Filed under Blog, Google, SEO by Navneet Kaushal
The topic of this session of SMX New York 2011 Day 2 is on “Real Answers For Technical SEO Problem”. This session is an interactive session and more of Q and A among the moderators, speakers and audiences. The aim of this session is to find out the root cause of issues and how to get them fixed once and for all.
Moderator:
- Vanessa Fox, Contributing Editor, Search Engine Land (@vanessafox)
Q&A Moderator:
- Michael Martin, Senior SEO Strategist, Covario (@googleandblog)
Speakers:
- Vanessa Fox, Contributing Editor, Search Engine Land (@vanessafox)
- Todd Nemet, Director, Technical Projects, Nine By Blue (@nemet)
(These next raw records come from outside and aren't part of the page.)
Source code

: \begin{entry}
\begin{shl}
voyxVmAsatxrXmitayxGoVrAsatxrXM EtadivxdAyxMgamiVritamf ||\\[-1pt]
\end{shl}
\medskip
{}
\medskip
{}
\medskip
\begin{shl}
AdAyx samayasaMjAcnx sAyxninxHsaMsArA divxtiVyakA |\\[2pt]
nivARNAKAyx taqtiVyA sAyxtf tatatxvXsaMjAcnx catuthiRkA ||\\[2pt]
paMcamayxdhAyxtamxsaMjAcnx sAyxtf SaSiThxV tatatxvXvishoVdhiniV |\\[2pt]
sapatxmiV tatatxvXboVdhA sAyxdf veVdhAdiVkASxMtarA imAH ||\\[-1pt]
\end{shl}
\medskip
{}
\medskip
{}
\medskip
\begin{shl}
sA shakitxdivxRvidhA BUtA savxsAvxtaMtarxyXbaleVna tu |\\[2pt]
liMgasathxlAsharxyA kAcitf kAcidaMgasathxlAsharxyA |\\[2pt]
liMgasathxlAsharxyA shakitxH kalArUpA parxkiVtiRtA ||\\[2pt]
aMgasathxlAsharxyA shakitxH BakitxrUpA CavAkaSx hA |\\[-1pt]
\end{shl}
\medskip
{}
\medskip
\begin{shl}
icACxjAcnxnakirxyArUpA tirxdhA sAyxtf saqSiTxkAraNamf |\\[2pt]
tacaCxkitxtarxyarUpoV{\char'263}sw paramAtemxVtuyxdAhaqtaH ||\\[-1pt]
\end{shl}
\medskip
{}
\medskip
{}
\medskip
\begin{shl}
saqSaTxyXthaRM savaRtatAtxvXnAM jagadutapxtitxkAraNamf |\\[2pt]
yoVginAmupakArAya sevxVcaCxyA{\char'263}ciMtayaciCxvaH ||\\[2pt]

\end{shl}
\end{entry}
Todd Nemet, Director, Technical Projects, Nine By Blue, begins the session by saying that he has learned about titles at SMX and it does not really matter. So he renamed his. He then said that, we are not going to look at the web site or any of that stuff. Instead, he emphasized to look on things like:
- Network
- Web access longs
- HTTP response codes
- HTTP response headers and
- Talk to the network admin/developers
Questions for IT/Developers:
- Is your load balancing round robin?
- How do you monitor your site? [Because it's rude to ask "DO you monitor your site?"]
- Are there are reverse proxies or CDNs in your configuration?
- Do you do any URL rewriting
- May I have a sample of your web access log files?
From there he will:
- Check load balancing
- Check server latency. Do 10 real quick grabs of the home page and time it.
- Check network latency: They can see a slow network, packet loss. You’ll want to talk to a network, engineer.
- Check for duplicate sites to see how many have DNS records
Web access log analysis:
Todd explains this by saying that , “you have browsers that go to a Web server and a bot that goes to a Web server. Every time something is accessed, an entry gets written into a log file.”
He wants to get all the log files from the server. What kind of data is in there?
- IP address and user-agent: Whose doing the crawling?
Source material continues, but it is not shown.